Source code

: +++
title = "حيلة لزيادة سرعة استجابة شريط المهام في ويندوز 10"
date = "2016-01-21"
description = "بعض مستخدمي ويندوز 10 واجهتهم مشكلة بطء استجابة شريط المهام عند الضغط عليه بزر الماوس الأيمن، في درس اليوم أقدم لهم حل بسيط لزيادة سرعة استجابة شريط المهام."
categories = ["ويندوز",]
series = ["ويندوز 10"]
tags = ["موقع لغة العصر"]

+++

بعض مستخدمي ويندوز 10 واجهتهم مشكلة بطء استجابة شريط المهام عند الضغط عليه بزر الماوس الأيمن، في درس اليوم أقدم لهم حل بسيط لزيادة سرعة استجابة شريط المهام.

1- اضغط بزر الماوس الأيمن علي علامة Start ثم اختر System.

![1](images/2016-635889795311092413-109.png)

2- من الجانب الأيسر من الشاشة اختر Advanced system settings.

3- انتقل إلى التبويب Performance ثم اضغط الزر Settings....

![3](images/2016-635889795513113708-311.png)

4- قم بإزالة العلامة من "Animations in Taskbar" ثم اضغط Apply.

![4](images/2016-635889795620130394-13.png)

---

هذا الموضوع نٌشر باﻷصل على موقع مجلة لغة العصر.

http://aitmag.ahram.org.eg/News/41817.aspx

--

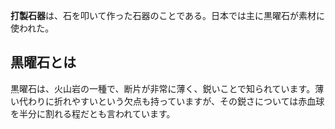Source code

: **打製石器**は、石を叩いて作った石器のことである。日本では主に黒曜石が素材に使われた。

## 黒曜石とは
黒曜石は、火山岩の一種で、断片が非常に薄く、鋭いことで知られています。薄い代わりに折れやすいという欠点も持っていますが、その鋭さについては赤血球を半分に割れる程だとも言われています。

--

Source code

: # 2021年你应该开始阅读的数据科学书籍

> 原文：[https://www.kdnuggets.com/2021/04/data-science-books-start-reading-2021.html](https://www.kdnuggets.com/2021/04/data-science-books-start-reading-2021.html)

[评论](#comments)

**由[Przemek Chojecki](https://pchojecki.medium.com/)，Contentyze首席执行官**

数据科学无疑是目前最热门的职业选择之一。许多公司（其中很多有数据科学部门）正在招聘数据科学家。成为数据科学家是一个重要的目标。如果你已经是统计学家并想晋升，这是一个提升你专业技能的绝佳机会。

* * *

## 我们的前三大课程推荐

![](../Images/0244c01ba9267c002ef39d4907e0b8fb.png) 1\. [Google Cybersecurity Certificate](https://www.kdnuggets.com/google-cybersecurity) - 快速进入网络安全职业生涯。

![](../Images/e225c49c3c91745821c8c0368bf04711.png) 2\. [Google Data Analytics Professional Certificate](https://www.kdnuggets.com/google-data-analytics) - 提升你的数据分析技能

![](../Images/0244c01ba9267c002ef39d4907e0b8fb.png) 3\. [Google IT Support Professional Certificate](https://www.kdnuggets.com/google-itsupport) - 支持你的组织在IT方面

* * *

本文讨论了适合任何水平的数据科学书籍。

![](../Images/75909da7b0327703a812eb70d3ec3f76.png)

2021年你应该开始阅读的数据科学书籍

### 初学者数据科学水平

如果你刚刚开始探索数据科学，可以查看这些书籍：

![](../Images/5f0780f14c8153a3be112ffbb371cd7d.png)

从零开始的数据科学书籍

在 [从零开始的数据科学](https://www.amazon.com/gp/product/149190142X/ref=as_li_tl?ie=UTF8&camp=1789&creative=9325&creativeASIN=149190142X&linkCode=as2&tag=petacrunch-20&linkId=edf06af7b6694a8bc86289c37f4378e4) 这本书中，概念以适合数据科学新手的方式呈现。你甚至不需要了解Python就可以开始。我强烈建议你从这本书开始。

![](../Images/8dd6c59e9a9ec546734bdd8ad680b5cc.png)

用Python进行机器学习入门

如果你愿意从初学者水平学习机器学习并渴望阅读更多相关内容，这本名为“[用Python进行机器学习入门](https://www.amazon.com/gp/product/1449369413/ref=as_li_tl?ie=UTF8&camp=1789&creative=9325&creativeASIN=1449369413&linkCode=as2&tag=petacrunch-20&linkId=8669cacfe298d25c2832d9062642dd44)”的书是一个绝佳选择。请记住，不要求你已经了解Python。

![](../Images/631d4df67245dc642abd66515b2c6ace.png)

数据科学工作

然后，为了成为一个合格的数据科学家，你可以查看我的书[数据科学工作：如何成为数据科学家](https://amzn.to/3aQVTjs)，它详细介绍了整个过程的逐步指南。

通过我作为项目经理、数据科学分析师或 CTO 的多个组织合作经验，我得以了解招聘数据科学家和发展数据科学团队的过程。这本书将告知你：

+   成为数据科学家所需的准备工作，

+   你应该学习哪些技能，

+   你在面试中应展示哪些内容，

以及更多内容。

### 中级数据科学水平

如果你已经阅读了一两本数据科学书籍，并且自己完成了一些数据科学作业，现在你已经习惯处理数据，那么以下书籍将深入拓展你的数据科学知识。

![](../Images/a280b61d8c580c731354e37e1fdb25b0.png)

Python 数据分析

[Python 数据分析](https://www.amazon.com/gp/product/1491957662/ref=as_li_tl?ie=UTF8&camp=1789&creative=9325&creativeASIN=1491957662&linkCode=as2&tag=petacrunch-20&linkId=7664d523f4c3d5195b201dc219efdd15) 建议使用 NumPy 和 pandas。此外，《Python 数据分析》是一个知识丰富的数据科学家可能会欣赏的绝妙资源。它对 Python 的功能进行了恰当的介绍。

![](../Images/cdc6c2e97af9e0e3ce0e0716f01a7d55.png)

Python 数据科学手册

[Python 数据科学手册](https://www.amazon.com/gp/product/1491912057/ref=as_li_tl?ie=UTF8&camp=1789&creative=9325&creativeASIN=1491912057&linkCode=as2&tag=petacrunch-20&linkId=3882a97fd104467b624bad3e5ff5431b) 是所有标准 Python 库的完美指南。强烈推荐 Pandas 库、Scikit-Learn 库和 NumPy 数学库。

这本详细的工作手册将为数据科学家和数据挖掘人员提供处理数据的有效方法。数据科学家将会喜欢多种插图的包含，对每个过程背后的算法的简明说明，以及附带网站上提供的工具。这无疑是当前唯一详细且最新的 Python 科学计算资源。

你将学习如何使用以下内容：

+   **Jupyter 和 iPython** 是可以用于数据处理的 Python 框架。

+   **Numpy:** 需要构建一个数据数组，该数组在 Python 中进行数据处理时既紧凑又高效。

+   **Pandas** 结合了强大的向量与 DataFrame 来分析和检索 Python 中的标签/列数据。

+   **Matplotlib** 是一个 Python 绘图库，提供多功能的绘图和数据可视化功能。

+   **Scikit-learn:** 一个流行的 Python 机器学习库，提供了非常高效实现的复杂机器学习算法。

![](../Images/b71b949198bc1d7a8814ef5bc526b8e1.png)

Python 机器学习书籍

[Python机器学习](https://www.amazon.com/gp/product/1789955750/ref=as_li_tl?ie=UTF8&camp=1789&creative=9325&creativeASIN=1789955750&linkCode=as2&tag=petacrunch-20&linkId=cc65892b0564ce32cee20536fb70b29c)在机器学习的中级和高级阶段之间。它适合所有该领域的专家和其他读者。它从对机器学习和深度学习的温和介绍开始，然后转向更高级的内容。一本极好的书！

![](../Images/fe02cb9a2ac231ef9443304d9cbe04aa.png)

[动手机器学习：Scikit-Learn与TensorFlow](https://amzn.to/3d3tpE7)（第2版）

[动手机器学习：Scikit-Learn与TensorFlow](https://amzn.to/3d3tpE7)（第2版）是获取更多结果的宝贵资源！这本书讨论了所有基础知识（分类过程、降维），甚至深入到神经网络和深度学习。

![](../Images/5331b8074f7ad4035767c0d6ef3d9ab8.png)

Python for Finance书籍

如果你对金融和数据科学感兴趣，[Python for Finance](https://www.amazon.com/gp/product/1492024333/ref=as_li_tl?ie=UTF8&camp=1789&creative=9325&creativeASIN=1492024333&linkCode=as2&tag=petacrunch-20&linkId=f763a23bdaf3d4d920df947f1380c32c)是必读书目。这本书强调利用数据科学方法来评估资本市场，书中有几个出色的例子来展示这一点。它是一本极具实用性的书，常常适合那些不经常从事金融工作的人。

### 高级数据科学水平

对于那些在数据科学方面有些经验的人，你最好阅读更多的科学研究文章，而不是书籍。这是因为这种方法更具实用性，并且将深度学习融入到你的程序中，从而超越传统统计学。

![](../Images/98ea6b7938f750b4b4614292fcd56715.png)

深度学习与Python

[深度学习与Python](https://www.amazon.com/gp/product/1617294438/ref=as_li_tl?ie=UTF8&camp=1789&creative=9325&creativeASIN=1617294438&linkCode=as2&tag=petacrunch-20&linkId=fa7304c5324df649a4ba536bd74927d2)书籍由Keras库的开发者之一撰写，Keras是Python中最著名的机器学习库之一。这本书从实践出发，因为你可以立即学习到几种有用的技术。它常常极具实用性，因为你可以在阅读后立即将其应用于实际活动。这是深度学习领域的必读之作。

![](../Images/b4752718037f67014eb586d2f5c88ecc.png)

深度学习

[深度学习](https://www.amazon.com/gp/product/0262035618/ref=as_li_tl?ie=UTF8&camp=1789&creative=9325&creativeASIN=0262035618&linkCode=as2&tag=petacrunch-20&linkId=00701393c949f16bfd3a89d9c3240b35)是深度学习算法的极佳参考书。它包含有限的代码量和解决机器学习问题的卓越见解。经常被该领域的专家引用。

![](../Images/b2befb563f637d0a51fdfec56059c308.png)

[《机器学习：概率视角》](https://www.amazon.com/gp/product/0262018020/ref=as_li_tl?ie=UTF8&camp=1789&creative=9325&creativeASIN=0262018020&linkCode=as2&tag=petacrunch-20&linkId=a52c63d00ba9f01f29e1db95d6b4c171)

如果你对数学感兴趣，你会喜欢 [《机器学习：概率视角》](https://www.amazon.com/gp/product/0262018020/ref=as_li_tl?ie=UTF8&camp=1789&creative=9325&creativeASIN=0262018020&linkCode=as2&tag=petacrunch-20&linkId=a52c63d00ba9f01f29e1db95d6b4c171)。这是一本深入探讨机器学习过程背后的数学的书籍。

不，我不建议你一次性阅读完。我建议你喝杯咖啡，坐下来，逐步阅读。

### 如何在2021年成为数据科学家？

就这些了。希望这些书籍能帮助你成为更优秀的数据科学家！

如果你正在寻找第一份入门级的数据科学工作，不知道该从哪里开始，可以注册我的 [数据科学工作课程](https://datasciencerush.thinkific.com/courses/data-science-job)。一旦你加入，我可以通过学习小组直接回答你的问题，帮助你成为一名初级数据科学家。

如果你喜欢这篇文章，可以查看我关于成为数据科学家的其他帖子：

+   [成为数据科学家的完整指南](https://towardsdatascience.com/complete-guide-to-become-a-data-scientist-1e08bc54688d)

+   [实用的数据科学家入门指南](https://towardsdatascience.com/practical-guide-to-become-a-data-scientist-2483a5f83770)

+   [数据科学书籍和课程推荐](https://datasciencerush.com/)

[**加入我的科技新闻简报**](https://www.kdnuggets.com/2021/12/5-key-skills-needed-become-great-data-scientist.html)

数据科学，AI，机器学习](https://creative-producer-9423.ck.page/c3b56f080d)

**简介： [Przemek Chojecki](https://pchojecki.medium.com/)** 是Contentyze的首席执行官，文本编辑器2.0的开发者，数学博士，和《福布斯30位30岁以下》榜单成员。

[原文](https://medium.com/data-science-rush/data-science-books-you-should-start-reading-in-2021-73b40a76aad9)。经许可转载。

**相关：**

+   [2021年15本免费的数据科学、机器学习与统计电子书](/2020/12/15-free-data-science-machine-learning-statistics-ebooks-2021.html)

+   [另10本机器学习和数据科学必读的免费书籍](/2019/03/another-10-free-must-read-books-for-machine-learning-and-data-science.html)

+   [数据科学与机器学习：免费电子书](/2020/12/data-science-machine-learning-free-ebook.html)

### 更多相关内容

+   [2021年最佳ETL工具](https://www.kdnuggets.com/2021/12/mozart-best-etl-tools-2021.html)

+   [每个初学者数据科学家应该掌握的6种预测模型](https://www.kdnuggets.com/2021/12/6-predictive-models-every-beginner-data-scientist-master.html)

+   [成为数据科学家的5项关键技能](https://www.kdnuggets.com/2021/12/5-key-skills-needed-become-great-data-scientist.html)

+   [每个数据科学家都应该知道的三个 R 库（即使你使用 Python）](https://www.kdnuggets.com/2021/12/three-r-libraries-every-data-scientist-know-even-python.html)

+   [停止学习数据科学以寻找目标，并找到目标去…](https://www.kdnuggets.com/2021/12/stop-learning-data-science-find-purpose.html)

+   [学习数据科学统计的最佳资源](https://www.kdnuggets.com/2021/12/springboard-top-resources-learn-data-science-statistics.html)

> **INSTRUCTIONS FOR THE TASK**
Every line of the data that holds "用Python进行机器学习入门" should be counted, and only the total given.

> **RESULT OF THE TASK**
2